What is needed = Within the records below, find each line that holds the string "countries", then copy it.

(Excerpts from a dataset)
• • • •

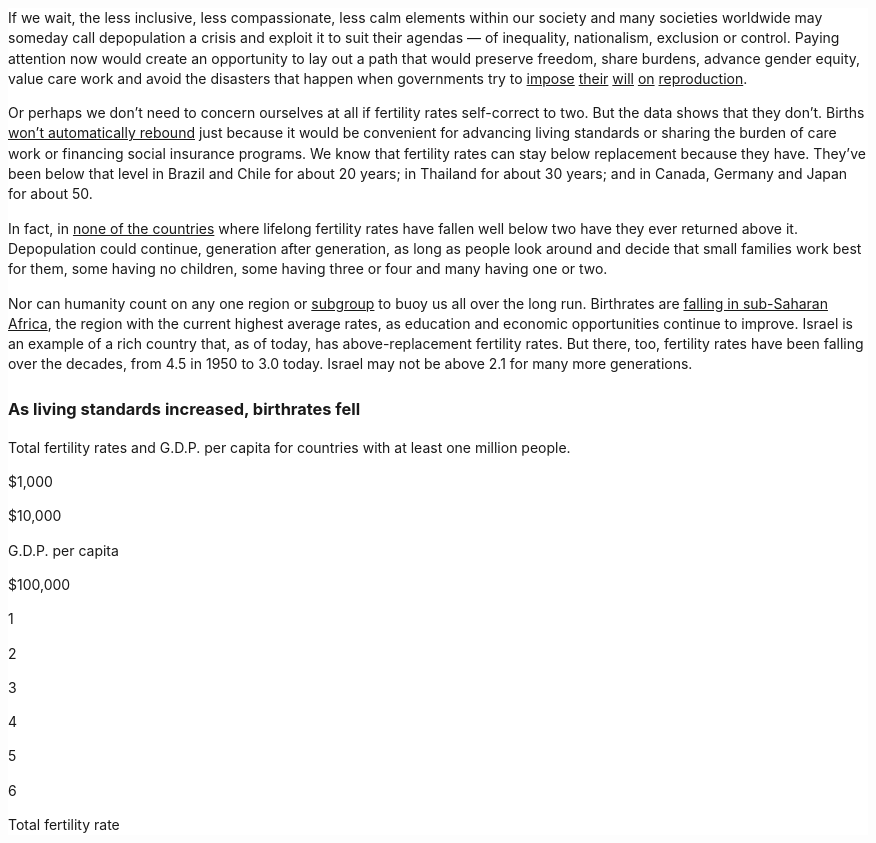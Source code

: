 If we wait, the less inclusive, less compassionate, less calm elements within our society and many societies worldwide may someday call depopulation a crisis and exploit it to suit their agendas — of inequality, nationalism, exclusion or control. Paying attention now would create an opportunity to lay out a path that would preserve freedom, share burdens, advance gender equity, value care work and avoid the disasters that happen when governments try to [impose](http://ndl.ethernet.edu.et/bitstream/123456789/56185/1/75.pdf) [their](https://books.google.co.in/books/about/Reproductive_Rights_and_Wrongs.html?id=UVReDgAAQBAJ&printsec=frontcover&source=kp_read_button&hl=en&newbks=1&newbks_redir=0&gboemv=1&redir_esc=y) [will](https://doi.org/10.1016/j.socscimed.2019.112531) [on](https://www.jstor.org/stable/1973220) [reproduction](https://foreignpolicy.com/2019/05/16/what-actually-happens-when-a-country-bans-abortion-romania-alabama/).

Or perhaps we don’t need to concern ourselves at all if fertility rates self-correct to two. But the data shows that they don’t. Births [won’t automatically rebound](https://conference.nber.org/conf_papers/f179025.pdf) just because it would be convenient for advancing living standards or sharing the burden of care work or financing social insurance programs. We know that fertility rates can stay below replacement because they have. They’ve been below that level in Brazil and Chile for about 20 years; in Thailand for about 30 years; and in Canada, Germany and Japan for about 50.

In fact, in [none of the countries](https://sites.utexas.edu/pwi/files/2023/01/Geruso_Spears_Longtermism_and_Population_OUP.pdf) where lifelong fertility rates have fallen well below two have they ever returned above it. Depopulation could continue, generation after generation, as long as people look around and decide that small families work best for them, some having no children, some having three or four and many having one or two.

Nor can humanity count on any one region or [subgroup](https://read.dukeupress.edu/demography/article/59/6/2003/319359/Research-Note-Intergenerational-Transmission-Is) to buoy us all over the long run. Birthrates are [falling in sub-Saharan Africa](https://www.economist.com/middle-east-and-africa/2023/04/05/the-worlds-peak-population-may-be-smaller-than-expected), the region with the current highest average rates, as education and economic opportunities continue to improve. Israel is an example of a rich country that, as of today, has above-replacement fertility rates. But there, too, fertility rates have been falling over the decades, from 4.5 in 1950 to 3.0 today. Israel may not be above 2.1 for many more generations.

### As living standards increased, birthrates fell

Total fertility rates and G.D.P. per capita for countries with at least one million people.

$1,000

$10,000

G.D.P. per capita

$100,000

1

2

3

4

5

6

Total fertility rate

• • • •

Worked solution =
In fact, in [none of the countries](https://sites.utexas.edu/pwi/files/2023/01/Geruso_Spears_Longtermism_and_Population_OUP.pdf) where lifelong fertility rates have fallen well below two have they ever returned above it. Depopulation could continue, generation after generation, as long as people look around and decide that small families work best for them, some having no children, some having three or four and many having one or two.
Total fertility rates and G.D.P. per capita for countries with at least one million people.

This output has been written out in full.